__WHAT TO WORK ON__. Taking each line of the material below in turn, count those containing the string "that". Provide the number alone.

__TASK INPUTS__.
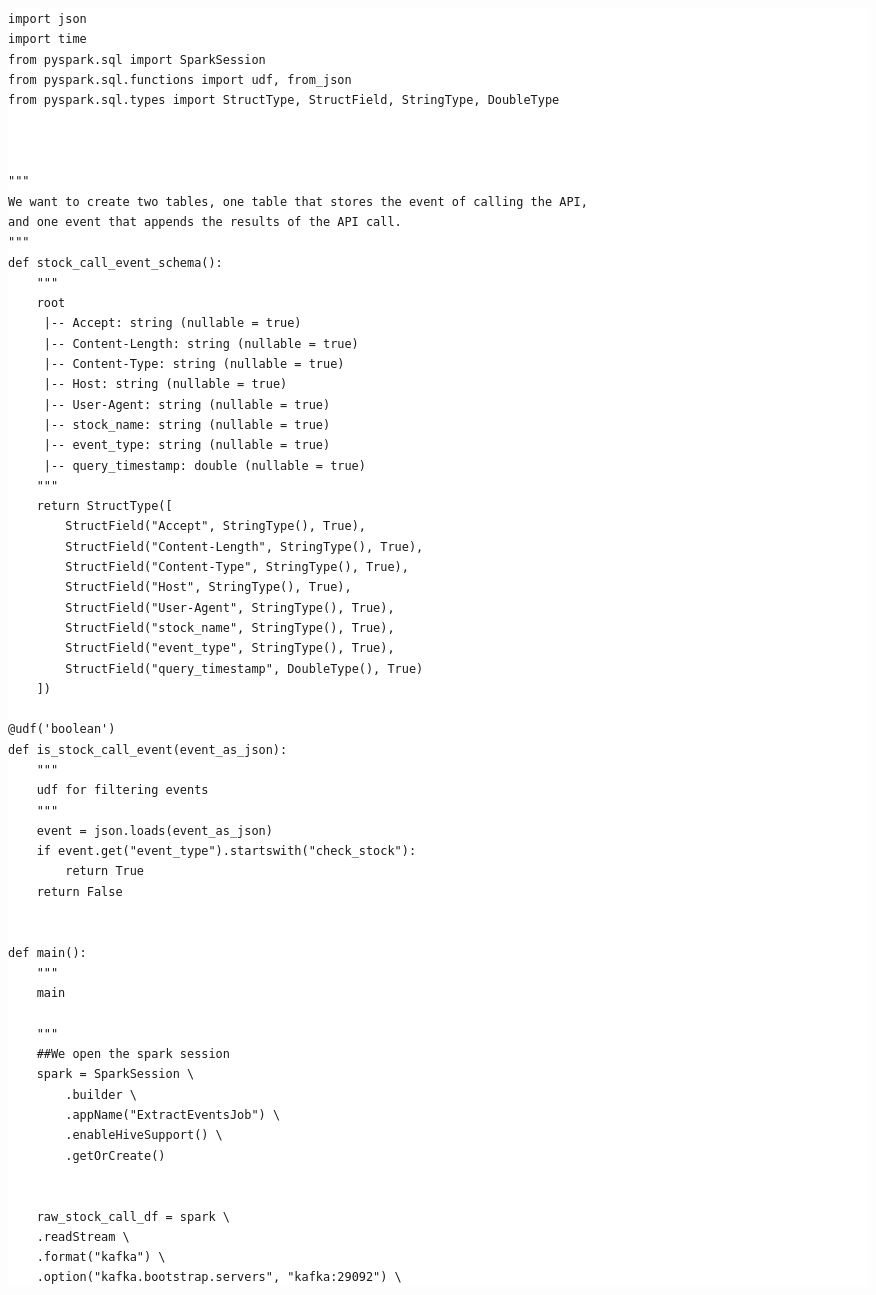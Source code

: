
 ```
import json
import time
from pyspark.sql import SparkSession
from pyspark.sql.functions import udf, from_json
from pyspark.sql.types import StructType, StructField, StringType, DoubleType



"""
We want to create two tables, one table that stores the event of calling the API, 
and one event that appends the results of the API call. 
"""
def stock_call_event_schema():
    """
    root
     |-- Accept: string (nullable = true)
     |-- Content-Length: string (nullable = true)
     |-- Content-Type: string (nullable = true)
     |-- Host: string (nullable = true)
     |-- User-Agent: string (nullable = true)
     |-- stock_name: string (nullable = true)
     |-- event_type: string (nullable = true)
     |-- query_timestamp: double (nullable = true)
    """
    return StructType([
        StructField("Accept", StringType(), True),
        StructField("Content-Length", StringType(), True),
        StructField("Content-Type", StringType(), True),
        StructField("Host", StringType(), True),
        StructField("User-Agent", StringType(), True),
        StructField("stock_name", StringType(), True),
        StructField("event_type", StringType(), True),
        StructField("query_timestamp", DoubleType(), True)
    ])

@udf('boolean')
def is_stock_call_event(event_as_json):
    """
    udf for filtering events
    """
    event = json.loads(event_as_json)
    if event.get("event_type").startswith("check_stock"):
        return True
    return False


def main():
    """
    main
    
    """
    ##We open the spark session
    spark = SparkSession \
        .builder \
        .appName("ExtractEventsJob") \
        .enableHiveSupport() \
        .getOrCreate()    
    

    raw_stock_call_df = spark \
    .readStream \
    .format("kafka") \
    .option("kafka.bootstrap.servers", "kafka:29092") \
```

__RESPONSE AREA__. 2